Vincent Genot
Vincent Genot Rédacteur en chef adjoint Newsroom

L’histoire en marge – Reportage de longue haleine traité sous la forme de BD, Gaza 1956 témoigne de la cruauté des hommes. Comme Maus d’Art Spigelman l’avait fait en son temps.

De Joe Sacco, Éditions Futuropolis, 424 pages.

Certains livres parlent mieux qu’une réalité filmée dans l’urgence. Des mots qui vous pénètrent plus longuement qu’une suite d’images s’imprimant sur la rétine sans jamais parvenir à se fixer dans la mémoire. Sans doute parce que pour lire, il faut prendre le temps de s’investir. Gaza 1956 n’est pas une BD que l’on parcourt sur un coin de table. Dense, l’histoire se base sur les nombreux séjours que le journaliste dessinateur a effectués dans la bande de Gaza.

Son but? Raconter une page oubliée du conflit israélo-palestinien. Pour ce faire, l’auteur a cherché à recueillir les témoignages oculaires de ce qui s’était passé dans la petite ville de Khan Younis, en novembre 1956. Brièvement évoqué dans un rapport de l’époque, cet épisode, aujourd’hui méconnu, serait le plus important massacre de Palestiniens sur le sol palestinien si l’on en croit le chiffre de 275 morts avancé par l’ONU.

Les raisons de la colère

A travers ces faits tragiques et la recherche de la vérité qui l’obligent à mettre de côté de nombreux témoignages, Sacco nous fait partager la vie des Gazaouis actuels. En le suivant dans ses nombreux flashbacks entre le passé et le présent, on perçoit mieux la dramatique réalité d’une sentence, somme toute banale, d’un haut fonctionnaire du Hamas qui rappelle que  » les tragédies [du passé] contiennent souvent les graines du chagrin et de la colère qui façonnent les événements du présent« . Une version moderne de la sempiternelle loi du Talion.
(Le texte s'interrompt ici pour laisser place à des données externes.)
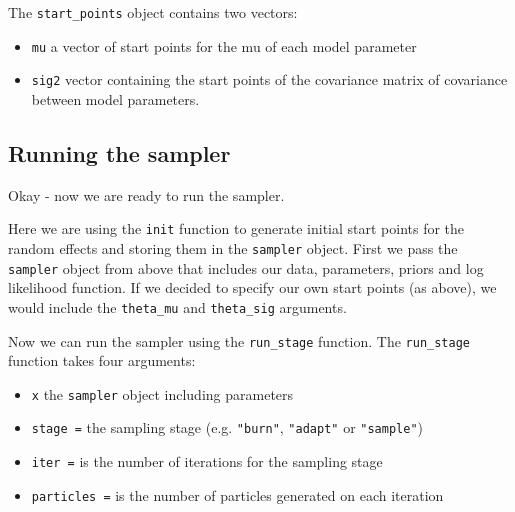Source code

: \documentclass[]{book}
\newenvironment{Shaded}{\begin{snugshade}}{\end{snugshade}}
\newcommand{\DataTypeTok}[1]{\textcolor[rgb]{0.13,0.29,0.53}{#1}}
\newcommand{\KeywordTok}[1]{\textcolor[rgb]{0.13,0.29,0.53}{\textbf{#1}}}
\newcommand{\NormalTok}[1]{#1}
\newcommand{\OperatorTok}[1]{\textcolor[rgb]{0.81,0.36,0.00}{\textbf{#1}}}
\newcommand{\StringTok}[1]{\textcolor[rgb]{0.31,0.60,0.02}{#1}}
\providecommand{\tightlist}{%
  \setlength{\itemsep}{0pt}\setlength{\parskip}{0pt}}
\begin{document}
The \texttt{start\_points} object contains two vectors:

\begin{itemize}
\tightlist
\item
  \texttt{mu} a vector of start points for the mu of each model parameter
\item
  \texttt{sig2} vector containing the start points of the covariance matrix of covariance between model parameters.
\end{itemize}

\hypertarget{run-sampler}{%
\subsection{Running the sampler}\label{run-sampler}}

Okay - now we are ready to run the sampler.

\begin{Shaded}
\end{Shaded}

Here we are using the \texttt{init} function to generate initial start points for the random effects and storing them in the \texttt{sampler} object. First we pass the \texttt{sampler} object from above that includes our data, parameters, priors and log likelihood function. If we decided to specify our own start points (as above), we would include the \texttt{theta\_mu} and \texttt{theta\_sig} arguments.

Now we can run the sampler using the \texttt{run\_stage} function. The \texttt{run\_stage} function takes four arguments:

\begin{itemize}
\tightlist
\item
  \texttt{x} the \texttt{sampler} object including parameters
\item
  \texttt{stage\ =} the sampling stage (e.g. \texttt{"burn"}, \texttt{"adapt"} or \texttt{"sample"})
\item
  \texttt{iter\ =} is the number of iterations for the sampling stage
\item
  \texttt{particles\ =} is the number of particles generated on each iteration
\end{itemize}
\end{document}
Outre son dessin magistral, tant au niveau du trait que du cadrage, la grande force de Sacco est de ne jamais gommer les humains qui se cachent derrière la grande histoire. Au contraire, il les surligne pour les mettre en avant. Dommage, par contre, qu’il fasse à ce point l’impasse sur l’humour. C’est probablement l’autodérision de Spiegelman qui a fait de Maus un best-seller. Lourd, le Gaza de Sacco sonne trop comme une charge en forme de réquisitoire immuable. Un sentiment tempéré par une série d’interviews regroupées à la fin de l’ouvrage et qui donnent la parole à plusieurs gradés israéliens chargés des opérations militaires dans la bande de Gaza.